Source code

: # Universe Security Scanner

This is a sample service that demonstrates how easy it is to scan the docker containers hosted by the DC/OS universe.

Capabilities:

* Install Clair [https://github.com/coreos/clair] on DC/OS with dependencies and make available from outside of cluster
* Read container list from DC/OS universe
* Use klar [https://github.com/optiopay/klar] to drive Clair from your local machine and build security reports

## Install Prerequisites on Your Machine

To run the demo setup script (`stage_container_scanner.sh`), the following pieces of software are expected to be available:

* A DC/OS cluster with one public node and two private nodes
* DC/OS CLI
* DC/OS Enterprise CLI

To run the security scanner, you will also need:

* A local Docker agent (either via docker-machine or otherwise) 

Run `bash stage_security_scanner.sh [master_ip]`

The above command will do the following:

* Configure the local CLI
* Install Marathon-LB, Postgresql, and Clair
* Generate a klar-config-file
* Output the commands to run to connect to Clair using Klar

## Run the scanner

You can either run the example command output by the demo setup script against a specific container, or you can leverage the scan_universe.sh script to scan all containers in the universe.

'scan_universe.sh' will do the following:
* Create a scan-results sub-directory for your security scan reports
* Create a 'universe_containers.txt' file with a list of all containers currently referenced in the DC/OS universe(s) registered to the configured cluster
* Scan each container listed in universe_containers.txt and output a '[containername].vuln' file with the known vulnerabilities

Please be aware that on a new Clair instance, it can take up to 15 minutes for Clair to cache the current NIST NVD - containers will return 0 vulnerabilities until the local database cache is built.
* * * * *
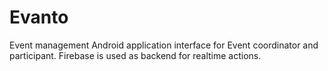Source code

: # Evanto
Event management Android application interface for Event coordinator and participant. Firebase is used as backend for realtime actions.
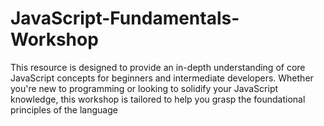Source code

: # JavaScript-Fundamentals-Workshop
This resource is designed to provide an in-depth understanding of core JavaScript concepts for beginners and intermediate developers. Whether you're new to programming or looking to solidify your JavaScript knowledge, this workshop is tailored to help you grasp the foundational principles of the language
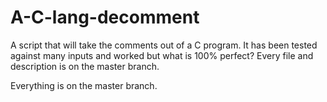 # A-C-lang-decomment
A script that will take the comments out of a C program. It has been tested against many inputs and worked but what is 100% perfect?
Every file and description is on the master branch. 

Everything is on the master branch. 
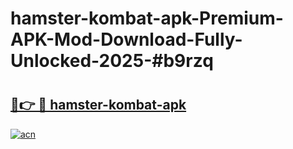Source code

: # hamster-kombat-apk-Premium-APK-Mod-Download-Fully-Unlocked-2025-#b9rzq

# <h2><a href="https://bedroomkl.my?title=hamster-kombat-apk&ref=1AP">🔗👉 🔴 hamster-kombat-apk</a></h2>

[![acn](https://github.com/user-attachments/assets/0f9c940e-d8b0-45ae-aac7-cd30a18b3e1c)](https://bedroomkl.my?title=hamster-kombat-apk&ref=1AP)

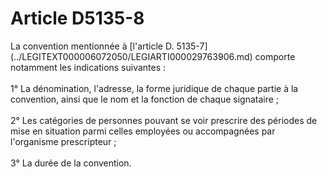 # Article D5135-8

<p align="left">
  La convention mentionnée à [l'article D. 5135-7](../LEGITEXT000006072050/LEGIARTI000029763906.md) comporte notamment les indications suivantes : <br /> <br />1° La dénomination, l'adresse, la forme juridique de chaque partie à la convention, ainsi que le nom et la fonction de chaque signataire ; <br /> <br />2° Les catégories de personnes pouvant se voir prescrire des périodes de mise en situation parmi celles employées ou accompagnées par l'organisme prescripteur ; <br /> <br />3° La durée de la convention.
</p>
* * * * *
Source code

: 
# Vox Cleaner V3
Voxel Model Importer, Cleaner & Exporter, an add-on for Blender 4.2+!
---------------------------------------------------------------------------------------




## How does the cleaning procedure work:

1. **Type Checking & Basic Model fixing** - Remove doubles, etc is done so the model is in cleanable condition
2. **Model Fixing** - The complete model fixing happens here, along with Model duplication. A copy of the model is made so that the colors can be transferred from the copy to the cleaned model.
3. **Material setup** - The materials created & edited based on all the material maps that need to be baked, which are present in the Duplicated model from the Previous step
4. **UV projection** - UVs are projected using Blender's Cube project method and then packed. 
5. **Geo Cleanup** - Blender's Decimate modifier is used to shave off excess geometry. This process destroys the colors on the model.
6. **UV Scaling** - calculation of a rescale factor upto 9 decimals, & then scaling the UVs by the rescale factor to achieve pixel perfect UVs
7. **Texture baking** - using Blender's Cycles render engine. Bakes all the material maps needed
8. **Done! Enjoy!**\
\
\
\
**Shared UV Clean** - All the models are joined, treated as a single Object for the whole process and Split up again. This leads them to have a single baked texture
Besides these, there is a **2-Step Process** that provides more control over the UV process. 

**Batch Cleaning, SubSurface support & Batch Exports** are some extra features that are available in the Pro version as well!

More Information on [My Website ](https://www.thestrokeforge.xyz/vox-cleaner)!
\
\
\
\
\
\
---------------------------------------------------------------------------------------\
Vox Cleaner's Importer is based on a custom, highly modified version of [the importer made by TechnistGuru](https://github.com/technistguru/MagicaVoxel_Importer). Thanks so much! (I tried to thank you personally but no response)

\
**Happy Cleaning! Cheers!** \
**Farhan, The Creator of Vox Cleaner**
* * * * *
Reproduce word for word the material above, beginning with the line that contains "Vox Cleaner's Importer" and ending with the line that contains "of Vox Cleaner**".

Vox Cleaner's Importer is based on a custom, highly modified version of [the importer made by TechnistGuru](https://github.com/technistguru/MagicaVoxel_Importer). Thanks so much! (I tried to thank you personally but no response)

\
**Happy Cleaning! Cheers!** \
**Farhan, The Creator of Vox Cleaner**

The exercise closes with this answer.